▶ **AIM OF THE EXERCISE**
From the entries below, return every line that includes the word "multiple".

▶ **INFORMATION PROVIDED**
__________

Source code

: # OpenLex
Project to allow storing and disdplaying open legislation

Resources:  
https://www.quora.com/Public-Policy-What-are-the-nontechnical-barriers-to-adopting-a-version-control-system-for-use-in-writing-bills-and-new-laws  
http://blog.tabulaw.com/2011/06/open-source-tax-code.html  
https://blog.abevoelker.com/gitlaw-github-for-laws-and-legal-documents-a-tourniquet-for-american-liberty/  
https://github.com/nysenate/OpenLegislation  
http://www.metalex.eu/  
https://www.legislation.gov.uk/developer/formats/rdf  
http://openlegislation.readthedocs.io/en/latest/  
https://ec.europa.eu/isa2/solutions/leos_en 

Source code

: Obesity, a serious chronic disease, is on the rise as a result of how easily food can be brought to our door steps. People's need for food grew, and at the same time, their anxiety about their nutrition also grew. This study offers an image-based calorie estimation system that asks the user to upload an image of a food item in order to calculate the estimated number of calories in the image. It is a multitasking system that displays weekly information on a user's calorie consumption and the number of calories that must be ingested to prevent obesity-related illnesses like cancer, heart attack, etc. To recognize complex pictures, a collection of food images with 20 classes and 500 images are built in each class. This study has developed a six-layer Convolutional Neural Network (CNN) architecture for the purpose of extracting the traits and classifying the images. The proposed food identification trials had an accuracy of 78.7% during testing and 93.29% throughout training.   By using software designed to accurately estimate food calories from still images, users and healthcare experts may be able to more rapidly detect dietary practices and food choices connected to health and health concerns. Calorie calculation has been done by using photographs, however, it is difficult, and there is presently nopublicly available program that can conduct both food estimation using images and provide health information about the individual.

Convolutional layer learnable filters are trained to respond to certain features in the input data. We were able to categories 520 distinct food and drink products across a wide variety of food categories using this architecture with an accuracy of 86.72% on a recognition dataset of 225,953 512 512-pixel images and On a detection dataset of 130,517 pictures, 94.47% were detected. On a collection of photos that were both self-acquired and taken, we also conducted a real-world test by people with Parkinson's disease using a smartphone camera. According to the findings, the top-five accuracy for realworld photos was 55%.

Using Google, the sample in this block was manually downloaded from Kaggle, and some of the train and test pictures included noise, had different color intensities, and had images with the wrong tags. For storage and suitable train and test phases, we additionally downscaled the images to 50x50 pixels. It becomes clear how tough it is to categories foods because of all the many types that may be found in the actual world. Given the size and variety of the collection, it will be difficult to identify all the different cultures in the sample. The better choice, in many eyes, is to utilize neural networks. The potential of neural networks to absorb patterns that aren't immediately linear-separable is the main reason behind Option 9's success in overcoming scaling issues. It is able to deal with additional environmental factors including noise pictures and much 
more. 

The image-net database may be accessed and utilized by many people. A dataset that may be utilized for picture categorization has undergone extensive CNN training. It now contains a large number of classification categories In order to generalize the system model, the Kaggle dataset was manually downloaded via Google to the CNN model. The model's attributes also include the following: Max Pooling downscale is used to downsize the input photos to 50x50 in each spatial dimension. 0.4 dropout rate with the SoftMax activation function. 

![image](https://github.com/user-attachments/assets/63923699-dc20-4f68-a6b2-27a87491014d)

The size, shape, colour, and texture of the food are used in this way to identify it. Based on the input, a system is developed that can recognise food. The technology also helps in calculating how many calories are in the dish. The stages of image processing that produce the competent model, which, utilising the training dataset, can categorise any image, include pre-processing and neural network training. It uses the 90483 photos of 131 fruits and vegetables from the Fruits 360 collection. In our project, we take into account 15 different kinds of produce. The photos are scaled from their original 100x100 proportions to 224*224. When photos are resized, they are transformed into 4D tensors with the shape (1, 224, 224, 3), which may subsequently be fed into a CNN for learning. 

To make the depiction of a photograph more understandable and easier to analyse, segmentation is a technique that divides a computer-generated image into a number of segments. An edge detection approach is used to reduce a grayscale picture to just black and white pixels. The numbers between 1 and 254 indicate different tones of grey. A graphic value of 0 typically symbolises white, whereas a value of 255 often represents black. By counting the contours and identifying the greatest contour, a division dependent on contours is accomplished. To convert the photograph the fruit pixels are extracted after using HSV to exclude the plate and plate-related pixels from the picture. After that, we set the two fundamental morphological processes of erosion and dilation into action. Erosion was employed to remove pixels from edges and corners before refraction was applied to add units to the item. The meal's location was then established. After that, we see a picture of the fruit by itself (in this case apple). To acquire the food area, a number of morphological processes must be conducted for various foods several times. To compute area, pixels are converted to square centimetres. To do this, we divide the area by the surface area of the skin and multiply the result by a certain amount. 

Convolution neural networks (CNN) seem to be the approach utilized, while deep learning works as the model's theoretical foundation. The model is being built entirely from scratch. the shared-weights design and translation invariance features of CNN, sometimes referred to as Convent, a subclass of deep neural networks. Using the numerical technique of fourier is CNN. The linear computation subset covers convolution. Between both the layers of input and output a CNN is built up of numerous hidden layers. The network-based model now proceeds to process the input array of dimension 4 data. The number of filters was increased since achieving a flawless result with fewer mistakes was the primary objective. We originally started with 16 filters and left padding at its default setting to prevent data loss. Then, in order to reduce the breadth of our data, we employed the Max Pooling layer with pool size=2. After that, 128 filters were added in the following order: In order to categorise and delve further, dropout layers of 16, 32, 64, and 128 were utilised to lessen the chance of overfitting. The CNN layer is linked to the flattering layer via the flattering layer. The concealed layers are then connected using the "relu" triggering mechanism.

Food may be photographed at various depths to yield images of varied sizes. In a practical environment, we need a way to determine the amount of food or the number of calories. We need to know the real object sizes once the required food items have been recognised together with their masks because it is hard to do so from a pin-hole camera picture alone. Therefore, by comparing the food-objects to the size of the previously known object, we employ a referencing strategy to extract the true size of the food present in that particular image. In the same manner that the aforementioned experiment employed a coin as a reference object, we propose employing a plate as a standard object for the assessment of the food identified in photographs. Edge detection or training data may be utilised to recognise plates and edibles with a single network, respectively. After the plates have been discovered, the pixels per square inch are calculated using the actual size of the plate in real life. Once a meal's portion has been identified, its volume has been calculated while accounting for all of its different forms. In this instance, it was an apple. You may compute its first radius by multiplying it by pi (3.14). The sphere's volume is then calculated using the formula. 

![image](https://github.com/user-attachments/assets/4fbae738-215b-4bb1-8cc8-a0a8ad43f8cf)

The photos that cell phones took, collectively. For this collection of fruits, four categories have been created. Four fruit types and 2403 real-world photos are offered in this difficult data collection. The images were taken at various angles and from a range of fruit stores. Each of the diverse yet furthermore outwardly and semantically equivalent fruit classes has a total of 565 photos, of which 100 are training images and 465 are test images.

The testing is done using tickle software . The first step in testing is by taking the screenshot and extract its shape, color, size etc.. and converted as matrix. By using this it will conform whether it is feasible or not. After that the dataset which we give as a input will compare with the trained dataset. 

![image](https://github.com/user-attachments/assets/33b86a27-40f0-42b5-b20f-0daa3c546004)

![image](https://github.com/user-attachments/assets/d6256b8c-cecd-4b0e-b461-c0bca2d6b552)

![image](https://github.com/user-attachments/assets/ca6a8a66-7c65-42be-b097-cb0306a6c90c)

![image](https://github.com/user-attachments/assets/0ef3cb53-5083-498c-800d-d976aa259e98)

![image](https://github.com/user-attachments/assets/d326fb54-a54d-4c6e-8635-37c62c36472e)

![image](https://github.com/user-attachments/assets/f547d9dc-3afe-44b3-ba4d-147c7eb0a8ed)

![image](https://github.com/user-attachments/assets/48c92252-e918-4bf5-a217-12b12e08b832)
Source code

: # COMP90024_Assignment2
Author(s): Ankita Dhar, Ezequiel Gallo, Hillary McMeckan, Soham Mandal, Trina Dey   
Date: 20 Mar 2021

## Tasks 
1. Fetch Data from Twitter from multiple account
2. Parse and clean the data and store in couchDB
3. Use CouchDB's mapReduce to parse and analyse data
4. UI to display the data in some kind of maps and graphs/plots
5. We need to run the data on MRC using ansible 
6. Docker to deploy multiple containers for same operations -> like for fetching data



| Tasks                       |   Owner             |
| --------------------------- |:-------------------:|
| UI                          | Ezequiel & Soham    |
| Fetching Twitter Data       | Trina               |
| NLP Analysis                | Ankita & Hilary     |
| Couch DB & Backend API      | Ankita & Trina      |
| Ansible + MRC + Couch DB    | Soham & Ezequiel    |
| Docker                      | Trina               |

__________

▶ **RESPONSE AREA**
1. Fetch Data from Twitter from multiple account
6. Docker to deploy multiple containers for same operations -> like for fetching data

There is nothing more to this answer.